As seen in the output the whole structure formed by the HTML tags needed to create an HTML table was generated correctly in order to respect the internal structure of the dataframe. Let's make another program with a complex dataframe. See the following program :
import pandas as pd
import numpy as np
frame = pd.DataFrame(np.random.random((4,4)),
index = ['white','black','red','blue'],
columns = ['up','down','right','left'])
print(frame)
s = ['<HTML>']
s.append('<HEAD><TITLE>My DataFrame</TITLE></HEAD>')
s.append('<BODY>')
s.append(frame.to_html())
s.append('</BODY></HTML>')
html = ''.join(s)
html_file = open('myFrame.html','w')
html_file.write(html)
html_file.close()
We start by creating a dataframe containing the labels of the indexes and column names. Next we focus on writing an HTML page through the generation of a string. The code s = ['<HTML>'] create a string that contains the code of the HTML page. Then we append the other HTML tags and the dataframe converted to HTML to the string.

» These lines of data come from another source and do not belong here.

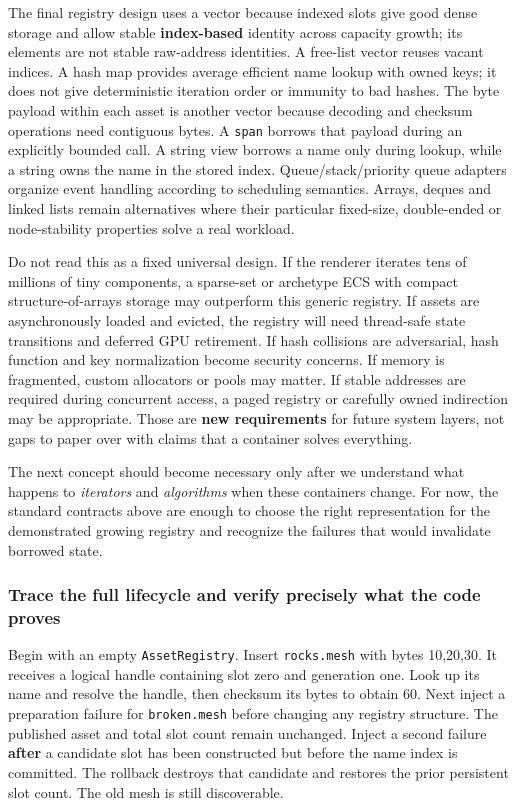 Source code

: The final registry design uses a vector because indexed slots give good dense storage and allow stable \textbf{index-based} identity across capacity growth; its elements are not stable raw-address identities. A free-list vector reuses vacant indices. A hash map provides average efficient name lookup with owned keys; it does not give deterministic iteration order or immunity to bad hashes. The byte payload within each asset is another vector because decoding and checksum operations need contiguous bytes. A \texttt{span} borrows that payload during an explicitly bounded call. A string view borrows a name only during lookup, while a string owns the name in the stored index. Queue/stack/priority queue adapters organize event handling according to scheduling semantics. Arrays, deques and linked lists remain alternatives where their particular fixed-size, double-ended or node-stability properties solve a real workload.

Do not read this as a fixed universal design. If the renderer iterates tens of millions of tiny components, a sparse-set or archetype ECS with compact structure-of-arrays storage may outperform this generic registry. If assets are asynchronously loaded and evicted, the registry will need thread-safe state transitions and deferred GPU retirement. If hash collisions are adversarial, hash function and key normalization become security concerns. If memory is fragmented, custom allocators or pools may matter. If stable addresses are required during concurrent access, a paged registry or carefully owned indirection may be appropriate. Those are \textbf{new requirements} for future system layers, not gaps to paper over with claims that a container solves everything.

The next concept should become necessary only after we understand what happens to \emph{iterators} and \emph{algorithms} when these containers change. For now, the standard contracts above are enough to choose the right representation for the demonstrated growing registry and recognize the failures that would invalidate borrowed state.

\subsubsection{Trace the full lifecycle and verify precisely what the code proves}\label{trace-the-full-lifecycle-and-verify-precisely-what-the-code-proves}

Begin with an empty \texttt{AssetRegistry}. Insert \texttt{rocks.mesh} with bytes 10,20,30. It receives a logical handle containing slot zero and generation one. Look up its name and resolve the handle, then checksum its bytes to obtain 60. Next inject a preparation failure for \texttt{broken.mesh} before changing any registry structure. The published asset and total slot count remain unchanged. Inject a second failure \textbf{after} a candidate slot has been constructed but before the name index is committed. The rollback destroys that candidate and restores the prior persistent slot count. The old mesh is still discoverable.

The line html = ".join(s) stores the listing of the HTML page within the html variable. Finally we open a HTML file and write the content stored in the html variable into this file.

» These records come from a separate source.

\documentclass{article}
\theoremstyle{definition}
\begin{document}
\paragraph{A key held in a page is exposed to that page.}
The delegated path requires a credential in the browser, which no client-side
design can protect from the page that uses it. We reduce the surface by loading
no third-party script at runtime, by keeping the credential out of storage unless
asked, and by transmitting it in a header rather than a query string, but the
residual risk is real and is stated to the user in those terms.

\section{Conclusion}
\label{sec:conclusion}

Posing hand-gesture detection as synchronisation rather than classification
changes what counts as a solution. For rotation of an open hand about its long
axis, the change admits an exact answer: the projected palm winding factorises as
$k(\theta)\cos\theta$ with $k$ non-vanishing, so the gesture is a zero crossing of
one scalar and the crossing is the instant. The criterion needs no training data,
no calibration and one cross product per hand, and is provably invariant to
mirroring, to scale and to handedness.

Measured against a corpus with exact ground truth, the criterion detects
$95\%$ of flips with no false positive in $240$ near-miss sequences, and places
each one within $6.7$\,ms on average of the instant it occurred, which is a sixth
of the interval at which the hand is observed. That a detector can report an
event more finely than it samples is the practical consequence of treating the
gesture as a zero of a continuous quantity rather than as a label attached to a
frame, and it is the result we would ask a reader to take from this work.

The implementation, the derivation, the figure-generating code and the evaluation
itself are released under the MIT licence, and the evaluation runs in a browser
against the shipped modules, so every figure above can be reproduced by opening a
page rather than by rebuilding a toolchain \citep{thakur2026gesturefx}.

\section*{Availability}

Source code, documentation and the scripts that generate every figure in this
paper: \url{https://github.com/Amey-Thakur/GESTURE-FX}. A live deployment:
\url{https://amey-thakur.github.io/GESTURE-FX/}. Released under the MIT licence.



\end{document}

The output of the program is shown below:
up down right left
white 0.175439 0.281051 0.197299 0.363159
black 0.060482 0.191544 0.065633 0.380458
red 0.440554 0.419918 0.906410 0.126702
blue 0.884483 0.463891 0.673394 0.094335
------------------
(program exited with code: 0)
Press any key to continue . . .
In the project directory a new file myFrame.html will be created which when opened displays the following table:
| up | down | right | left | |
|---|---|---|---|---|
| white | 0.175439 | 0.281051 | 0.197299 | 0.363159 |
| black | 0.060482 | 0.191544 | 0.065633 | 0.380458 |
| red | 0.440554 | 0.419918 | 0.906410 | 0.126702 |
| blue | 0.884483 | 0.463891 | 0.673394 | 0.094335 |
Thus you can see the dataframe is converted into a HTML table.

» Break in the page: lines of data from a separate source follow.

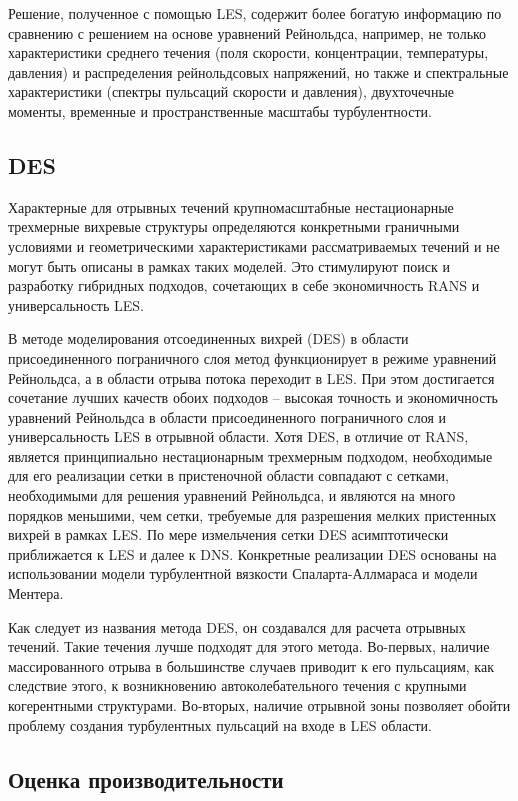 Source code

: 	Решение, полученное с помощью LES, содержит более богатую информацию по сравнению с решением на основе уравнений Рейнольдса, например, не только характеристики среднего течения (поля скорости, концентрации, температуры, давления) и распределения рейнольдсовых напряжений, но также и спектральные характеристики (спектры пульсаций скорости и давления), двухточечные моменты, временные и пространственные масштабы турбулентности.

\subsection{DES}
	
	Характерные для отрывных течений крупномасштабные нестационарные трехмерные вихревые структуры определяются конкретными граничными условиями и геометрическими характеристиками рассматриваемых течений и не могут быть описаны в рамках таких моделей. Это стимулируют поиск и разработку гибридных подходов, сочетающих в себе экономичность RANS и универсальность LES.
	
	В методе моделирования отсоединенных вихрей (DES) в области присоединенного пограничного слоя метод функционирует в режиме уравнений Рейнольдса, а в области отрыва потока переходит в LES. При этом достигается сочетание лучших качеств обоих подходов -- высокая точность и экономичность уравнений Рейнольдса в области присоединенного пограничного слоя и универсальность LES в отрывной области. Хотя DES, в отличие от RANS, является принципиально нестационарным трехмерным подходом, необходимые для его реализации сетки в пристеночной области совпадают с сетками, необходимыми для решения уравнений Рейнольдса, и являются на много порядков меньшими, чем сетки, требуемые для разрешения мелких пристенных вихрей в рамках LES. По мере измельчения сетки DES асимптотически приближается к LES и далее к DNS. Конкретные реализации DES основаны на использовании модели турбулентной вязкости Спаларта-Аллмараса и модели Ментера\cite{Strelets2001}.
	
	Как следует из названия метода DES, он создавался для расчета отрывных течений. Такие течения лучше подходят для этого метода. Во-первых, наличие массированного отрыва в большинстве случаев приводит к его пульсациям, как следствие этого, к возникновению автоколебательного течения с крупными когерентными структурами. Во-вторых, наличие отрывной зоны позволяет обойти проблему создания турбулентных пульсаций на входе в LES области.
\subsection{Оценка производительности}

Reading Data from an HTML File
the function read_html () will perform a parsing an HTML page looking for an HTML table. If the table exists then this method converts that table into an object dataframe ready to be used in our data analysis. The read_html() function returns a list of dataframes even if there is only one table.
In the following program we'll parse the HTML file we created in the previous example :
import pandas as pd
import numpy as np
web_frames = pd.read_html('myFrame.html')
print(web_frames[0])
The output of the program is shown below:
Unnamed: 0 up down right left
0 white 0.175439 0.281051 0.197299 0.363159
1 black 0.060482 0.191544 0.065633 0.380458
2 red 0.440554 0.419918 0.906410 0.126702
3 blue 0.884483 0.463891 0.673394 0.094335
------------------
(program exited with code: 0)
Press any key to continue . . .
As seen in the output, the tags irrelevant to the HTML table are not considered absolutely. Also the web_frames is a list of dataframes, though in our case, the dataframe that we are extracting is only one. However, we can select the item in the list that we want to use, calling it by using it's index. As the item is unique, the index will be 0.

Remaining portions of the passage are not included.